*** SOURCE DATA Section Begins ***

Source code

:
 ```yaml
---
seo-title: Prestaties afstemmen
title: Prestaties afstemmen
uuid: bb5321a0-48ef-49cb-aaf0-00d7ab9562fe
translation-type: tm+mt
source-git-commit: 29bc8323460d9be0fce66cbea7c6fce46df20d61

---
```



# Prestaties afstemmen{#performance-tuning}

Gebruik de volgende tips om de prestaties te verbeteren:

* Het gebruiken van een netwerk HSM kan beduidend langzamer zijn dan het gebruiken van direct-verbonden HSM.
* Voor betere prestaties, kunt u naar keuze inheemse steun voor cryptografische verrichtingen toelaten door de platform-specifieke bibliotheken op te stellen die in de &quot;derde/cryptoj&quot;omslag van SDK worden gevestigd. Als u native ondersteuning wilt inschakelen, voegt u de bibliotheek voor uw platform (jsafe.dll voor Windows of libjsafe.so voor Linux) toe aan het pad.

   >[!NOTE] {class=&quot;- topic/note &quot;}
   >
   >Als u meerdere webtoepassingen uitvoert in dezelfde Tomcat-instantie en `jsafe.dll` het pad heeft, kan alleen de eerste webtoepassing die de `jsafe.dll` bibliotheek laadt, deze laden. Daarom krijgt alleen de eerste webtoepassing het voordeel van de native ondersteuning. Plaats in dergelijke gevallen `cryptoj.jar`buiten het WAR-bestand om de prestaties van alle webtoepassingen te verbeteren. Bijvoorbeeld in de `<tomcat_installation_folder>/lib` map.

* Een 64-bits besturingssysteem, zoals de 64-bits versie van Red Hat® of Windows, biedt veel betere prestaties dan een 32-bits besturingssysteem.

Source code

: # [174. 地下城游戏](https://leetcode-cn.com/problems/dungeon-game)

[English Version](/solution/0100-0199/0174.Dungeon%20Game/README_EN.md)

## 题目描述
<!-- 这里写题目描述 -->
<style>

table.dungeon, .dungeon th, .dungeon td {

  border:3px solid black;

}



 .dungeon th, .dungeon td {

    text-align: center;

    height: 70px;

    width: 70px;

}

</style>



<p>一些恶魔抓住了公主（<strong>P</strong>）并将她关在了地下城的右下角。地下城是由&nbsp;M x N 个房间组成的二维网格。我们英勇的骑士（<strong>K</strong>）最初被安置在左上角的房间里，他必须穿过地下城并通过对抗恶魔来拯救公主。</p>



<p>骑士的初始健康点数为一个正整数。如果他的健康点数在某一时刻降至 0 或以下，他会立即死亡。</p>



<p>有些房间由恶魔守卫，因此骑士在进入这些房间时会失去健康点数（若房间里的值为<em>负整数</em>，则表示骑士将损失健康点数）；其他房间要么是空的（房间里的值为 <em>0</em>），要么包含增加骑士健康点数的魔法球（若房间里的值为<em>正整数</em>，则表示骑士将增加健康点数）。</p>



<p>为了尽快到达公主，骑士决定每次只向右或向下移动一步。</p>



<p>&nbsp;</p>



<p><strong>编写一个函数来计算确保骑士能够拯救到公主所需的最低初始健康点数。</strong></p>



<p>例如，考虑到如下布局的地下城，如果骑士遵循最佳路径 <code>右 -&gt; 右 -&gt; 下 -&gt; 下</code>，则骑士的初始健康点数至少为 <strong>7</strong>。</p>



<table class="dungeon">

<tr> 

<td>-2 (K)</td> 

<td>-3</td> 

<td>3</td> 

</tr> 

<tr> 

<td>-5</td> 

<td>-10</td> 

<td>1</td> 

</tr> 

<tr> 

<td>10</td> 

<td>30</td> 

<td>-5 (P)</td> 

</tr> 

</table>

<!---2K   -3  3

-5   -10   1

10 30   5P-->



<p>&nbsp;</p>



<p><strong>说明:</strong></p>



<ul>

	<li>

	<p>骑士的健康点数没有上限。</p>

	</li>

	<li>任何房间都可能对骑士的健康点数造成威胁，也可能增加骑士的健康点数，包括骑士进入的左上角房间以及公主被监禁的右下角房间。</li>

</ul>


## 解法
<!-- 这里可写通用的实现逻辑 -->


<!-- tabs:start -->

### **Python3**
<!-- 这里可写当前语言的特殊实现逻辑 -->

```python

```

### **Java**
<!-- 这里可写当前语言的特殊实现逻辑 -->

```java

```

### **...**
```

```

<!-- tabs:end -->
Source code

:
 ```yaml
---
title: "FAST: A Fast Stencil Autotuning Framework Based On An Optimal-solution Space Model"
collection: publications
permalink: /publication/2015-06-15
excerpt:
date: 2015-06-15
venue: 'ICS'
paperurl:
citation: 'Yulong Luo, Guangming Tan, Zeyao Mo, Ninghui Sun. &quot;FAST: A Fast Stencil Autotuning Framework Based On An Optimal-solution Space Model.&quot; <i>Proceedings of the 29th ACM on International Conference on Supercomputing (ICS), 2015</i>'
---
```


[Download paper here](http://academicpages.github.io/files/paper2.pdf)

*** SOURCE DATA Section Ends ***

Write down again, exactly as given, only the lines above that fall from the line with "Gebruik de volgende" to the line with "u meerdere webtoepassingen", inclusive.

→ ANSWER TO THIS EXERCISE
Gebruik de volgende tips om de prestaties te verbeteren:

* Het gebruiken van een netwerk HSM kan beduidend langzamer zijn dan het gebruiken van direct-verbonden HSM.
* Voor betere prestaties, kunt u naar keuze inheemse steun voor cryptografische verrichtingen toelaten door de platform-specifieke bibliotheken op te stellen die in de &quot;derde/cryptoj&quot;omslag van SDK worden gevestigd. Als u native ondersteuning wilt inschakelen, voegt u de bibliotheek voor uw platform (jsafe.dll voor Windows of libjsafe.so voor Linux) toe aan het pad.

   >[!NOTE] {class=&quot;- topic/note &quot;}
   >
   >Als u meerdere webtoepassingen uitvoert in dezelfde Tomcat-instantie en `jsafe.dll` het pad heeft, kan alleen de eerste webtoepassing die de `jsafe.dll` bibliotheek laadt, deze laden. Daarom krijgt alleen de eerste webtoepassing het voordeel van de native ondersteuning. Plaats in dergelijke gevallen `cryptoj.jar`buiten het WAR-bestand om de prestaties van alle webtoepassingen te verbeteren. Bijvoorbeeld in de `<tomcat_installation_folder>/lib` map.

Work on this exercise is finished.